Selain kami berdua, trip ini juga membawa Bang Tsafiuddin, Pak Supriyanto (akan menulis panduan di bidang pertanian dan perkebunan), Bu Widadi Padmasari (panduan di bidang perikanan), Pak Rakhmad Perkasa (peternakan), Pak Candra (penataan ruang), dan Pak Kasdi Tri Aryada (pembangunan sosial).
Pak Soewartono akan membantu penyusunan panduan di bidang manajemen hutan dan konservasi keanekaragaman hayati), dan aku sendiri akan membantu menyusun road map, memastikan semua sektor berjalan lancar, saling memperkuat, dan mendukung satu sama lain.

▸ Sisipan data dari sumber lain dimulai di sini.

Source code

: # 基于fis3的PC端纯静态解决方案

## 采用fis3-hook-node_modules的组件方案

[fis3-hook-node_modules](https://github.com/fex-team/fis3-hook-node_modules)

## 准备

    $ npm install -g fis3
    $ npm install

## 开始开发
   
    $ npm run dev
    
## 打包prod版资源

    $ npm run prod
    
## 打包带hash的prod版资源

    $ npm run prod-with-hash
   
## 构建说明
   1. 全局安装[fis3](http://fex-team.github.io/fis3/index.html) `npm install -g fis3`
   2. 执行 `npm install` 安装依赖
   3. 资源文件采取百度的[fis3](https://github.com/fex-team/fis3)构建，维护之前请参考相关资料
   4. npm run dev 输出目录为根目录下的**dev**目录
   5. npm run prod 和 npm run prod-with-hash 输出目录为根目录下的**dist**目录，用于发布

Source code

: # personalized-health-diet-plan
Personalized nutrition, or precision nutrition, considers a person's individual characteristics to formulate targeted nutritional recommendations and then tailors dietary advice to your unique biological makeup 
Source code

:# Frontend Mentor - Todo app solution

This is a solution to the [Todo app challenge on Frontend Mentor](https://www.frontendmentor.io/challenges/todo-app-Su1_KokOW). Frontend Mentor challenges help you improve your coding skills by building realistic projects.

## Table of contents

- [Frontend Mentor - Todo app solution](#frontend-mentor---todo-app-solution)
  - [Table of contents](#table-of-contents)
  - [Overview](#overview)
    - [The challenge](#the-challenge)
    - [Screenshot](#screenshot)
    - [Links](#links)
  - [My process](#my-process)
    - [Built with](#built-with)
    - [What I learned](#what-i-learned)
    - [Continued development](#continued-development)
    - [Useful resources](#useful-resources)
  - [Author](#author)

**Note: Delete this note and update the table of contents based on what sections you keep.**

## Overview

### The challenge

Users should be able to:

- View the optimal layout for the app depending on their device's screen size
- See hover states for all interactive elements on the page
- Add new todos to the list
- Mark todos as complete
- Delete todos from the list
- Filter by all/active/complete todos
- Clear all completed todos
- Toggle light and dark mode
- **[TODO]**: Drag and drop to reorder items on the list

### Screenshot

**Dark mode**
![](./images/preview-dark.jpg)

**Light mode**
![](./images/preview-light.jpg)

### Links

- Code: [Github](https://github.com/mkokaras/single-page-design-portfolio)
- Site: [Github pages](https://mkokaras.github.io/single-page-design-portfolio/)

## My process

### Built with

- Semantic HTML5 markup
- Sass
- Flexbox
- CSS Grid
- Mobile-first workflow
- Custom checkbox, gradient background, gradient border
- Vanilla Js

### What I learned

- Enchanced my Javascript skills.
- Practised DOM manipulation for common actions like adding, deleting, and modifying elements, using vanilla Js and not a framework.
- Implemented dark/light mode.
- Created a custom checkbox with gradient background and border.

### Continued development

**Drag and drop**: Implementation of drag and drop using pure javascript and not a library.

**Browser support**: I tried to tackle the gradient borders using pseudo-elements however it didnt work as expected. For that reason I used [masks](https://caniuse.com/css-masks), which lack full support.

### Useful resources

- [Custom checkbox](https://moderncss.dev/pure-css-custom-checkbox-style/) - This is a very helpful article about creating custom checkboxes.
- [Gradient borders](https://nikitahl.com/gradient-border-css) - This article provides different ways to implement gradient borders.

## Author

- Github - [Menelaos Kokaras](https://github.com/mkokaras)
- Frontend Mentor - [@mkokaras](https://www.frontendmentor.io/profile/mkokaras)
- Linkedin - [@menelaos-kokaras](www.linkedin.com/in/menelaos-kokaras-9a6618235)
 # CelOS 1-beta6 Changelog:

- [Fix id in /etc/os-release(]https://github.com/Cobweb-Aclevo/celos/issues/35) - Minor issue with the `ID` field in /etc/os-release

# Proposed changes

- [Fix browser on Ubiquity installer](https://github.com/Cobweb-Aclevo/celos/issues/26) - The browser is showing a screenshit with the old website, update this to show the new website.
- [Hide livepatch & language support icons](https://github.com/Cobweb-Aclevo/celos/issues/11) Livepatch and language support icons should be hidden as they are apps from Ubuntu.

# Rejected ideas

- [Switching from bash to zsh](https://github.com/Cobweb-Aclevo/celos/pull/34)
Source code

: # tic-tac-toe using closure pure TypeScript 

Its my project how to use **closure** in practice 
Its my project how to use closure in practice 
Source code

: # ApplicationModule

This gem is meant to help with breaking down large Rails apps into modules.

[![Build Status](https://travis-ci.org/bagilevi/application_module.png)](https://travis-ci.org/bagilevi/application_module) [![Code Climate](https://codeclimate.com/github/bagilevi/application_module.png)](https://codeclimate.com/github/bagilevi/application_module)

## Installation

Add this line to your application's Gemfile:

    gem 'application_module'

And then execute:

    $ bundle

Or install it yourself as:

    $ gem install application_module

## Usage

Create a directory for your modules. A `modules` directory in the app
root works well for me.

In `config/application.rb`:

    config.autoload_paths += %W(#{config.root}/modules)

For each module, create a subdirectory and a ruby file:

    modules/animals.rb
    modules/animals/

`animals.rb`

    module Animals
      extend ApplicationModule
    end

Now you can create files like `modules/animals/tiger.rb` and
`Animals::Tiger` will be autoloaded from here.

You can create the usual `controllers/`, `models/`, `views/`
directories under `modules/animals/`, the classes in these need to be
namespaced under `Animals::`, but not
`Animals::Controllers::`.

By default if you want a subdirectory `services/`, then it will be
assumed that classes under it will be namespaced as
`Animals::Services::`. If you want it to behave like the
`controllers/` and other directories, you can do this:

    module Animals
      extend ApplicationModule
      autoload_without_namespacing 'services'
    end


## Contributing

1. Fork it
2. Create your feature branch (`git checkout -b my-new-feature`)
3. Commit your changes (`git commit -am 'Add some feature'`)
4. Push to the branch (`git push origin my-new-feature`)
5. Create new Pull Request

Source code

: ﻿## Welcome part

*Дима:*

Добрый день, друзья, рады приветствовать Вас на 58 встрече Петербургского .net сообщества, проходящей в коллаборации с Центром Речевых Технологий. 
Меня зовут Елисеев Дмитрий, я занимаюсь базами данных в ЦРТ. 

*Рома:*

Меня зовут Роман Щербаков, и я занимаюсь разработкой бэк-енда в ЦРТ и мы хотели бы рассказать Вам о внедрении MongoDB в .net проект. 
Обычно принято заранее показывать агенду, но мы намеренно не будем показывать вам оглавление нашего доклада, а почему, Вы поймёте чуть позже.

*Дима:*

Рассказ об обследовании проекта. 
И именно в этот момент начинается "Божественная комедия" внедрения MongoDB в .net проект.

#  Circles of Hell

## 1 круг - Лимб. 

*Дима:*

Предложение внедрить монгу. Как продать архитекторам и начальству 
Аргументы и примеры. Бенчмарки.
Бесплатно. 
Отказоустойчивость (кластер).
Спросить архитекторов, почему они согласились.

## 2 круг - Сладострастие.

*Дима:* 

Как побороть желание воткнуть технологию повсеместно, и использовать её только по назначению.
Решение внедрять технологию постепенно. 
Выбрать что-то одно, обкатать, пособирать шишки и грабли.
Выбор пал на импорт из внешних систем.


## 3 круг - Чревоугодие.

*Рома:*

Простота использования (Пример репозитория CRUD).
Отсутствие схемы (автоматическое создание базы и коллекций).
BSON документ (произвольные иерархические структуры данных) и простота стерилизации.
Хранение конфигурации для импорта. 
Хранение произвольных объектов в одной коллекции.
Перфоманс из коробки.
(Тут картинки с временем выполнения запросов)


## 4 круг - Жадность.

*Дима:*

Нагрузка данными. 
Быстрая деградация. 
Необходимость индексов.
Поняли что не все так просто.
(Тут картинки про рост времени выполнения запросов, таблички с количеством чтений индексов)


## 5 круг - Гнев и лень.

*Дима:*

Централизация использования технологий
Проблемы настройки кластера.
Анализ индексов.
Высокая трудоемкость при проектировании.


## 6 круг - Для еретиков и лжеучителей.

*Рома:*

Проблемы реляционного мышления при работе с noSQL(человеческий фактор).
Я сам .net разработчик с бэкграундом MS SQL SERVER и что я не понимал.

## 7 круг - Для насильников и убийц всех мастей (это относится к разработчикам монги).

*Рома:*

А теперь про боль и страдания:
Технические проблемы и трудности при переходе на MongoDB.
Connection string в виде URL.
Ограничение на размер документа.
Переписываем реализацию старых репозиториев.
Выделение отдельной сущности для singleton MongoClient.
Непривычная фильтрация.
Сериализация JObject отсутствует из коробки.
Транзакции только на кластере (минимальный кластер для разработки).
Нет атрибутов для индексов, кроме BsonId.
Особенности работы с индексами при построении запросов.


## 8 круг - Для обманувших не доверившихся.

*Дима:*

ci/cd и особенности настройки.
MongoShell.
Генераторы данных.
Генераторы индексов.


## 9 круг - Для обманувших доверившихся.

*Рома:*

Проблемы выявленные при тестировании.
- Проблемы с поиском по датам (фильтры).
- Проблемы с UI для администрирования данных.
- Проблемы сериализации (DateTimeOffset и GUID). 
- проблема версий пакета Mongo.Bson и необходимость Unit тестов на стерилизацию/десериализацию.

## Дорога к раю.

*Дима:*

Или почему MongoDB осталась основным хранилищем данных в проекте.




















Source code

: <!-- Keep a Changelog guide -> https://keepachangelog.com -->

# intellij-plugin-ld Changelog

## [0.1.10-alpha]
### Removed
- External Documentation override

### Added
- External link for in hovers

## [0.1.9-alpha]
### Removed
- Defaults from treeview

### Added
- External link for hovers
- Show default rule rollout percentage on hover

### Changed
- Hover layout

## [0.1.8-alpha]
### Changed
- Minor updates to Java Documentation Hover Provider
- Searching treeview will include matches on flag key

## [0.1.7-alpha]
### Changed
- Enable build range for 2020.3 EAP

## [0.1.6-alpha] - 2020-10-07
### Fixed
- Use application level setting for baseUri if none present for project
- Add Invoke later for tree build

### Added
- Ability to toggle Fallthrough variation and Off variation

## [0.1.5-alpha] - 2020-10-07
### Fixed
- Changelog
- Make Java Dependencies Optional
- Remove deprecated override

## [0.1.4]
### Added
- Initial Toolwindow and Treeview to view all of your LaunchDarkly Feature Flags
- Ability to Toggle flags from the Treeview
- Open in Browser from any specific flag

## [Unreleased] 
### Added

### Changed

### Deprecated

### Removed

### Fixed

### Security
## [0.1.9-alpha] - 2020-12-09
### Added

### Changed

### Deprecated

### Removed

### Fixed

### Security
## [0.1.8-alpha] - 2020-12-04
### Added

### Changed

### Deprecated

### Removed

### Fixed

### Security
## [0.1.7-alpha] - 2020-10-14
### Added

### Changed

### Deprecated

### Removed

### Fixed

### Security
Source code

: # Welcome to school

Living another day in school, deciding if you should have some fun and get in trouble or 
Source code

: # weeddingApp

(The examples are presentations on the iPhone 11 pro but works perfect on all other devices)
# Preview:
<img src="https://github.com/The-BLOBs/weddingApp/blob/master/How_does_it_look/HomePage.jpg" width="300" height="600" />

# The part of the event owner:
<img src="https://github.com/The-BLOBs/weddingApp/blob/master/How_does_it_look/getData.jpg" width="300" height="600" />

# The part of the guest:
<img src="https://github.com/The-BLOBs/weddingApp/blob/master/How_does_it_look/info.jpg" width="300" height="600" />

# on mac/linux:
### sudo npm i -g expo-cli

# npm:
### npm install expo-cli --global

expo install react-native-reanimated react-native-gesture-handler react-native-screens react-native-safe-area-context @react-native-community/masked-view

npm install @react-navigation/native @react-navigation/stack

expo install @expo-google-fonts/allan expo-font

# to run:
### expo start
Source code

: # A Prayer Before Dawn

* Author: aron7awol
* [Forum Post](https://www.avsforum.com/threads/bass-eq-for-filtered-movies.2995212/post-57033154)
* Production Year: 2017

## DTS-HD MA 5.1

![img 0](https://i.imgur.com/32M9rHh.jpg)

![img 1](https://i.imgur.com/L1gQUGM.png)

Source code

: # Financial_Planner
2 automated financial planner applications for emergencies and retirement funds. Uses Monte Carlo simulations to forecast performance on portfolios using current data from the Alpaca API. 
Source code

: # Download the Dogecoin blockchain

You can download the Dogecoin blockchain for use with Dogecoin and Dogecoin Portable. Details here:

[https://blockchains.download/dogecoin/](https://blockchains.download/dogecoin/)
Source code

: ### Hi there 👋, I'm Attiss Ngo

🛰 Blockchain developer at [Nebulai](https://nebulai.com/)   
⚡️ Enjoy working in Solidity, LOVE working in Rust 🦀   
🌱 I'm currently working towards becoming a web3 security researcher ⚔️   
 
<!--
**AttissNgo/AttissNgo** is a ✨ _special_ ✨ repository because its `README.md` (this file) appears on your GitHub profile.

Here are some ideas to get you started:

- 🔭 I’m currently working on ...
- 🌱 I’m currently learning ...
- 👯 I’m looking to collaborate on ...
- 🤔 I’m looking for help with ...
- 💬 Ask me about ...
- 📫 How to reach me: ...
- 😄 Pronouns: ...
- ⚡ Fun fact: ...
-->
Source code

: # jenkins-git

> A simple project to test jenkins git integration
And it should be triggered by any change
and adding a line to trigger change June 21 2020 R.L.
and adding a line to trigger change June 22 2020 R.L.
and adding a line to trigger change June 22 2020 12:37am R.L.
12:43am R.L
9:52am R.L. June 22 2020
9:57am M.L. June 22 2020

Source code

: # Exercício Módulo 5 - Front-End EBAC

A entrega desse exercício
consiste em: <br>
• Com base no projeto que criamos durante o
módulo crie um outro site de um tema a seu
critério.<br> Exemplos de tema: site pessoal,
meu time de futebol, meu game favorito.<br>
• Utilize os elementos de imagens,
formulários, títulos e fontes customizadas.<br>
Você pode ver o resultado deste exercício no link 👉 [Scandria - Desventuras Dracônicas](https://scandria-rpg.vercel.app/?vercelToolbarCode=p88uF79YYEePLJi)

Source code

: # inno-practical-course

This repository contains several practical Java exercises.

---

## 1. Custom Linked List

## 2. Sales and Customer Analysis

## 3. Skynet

“Mengingat kawasan Agropolitan yang sangat luas mencakup 7 kecamatan di sebelah selatan Kapuas Hulu, saya merekomendasikan penerapan skenario pembangunan rendah karbon dalam rencana aksi ekonomi hijau kita fokuskan di Kecamatan Hulu Gurung dan Kecamatan Pengkadan,” jelas Bang Tsafiuddin selaku konsultan yang menyusun Rencana Tata Ruang dan Rencana Aksi Ekonomi Hijau di KSK Agropolitan.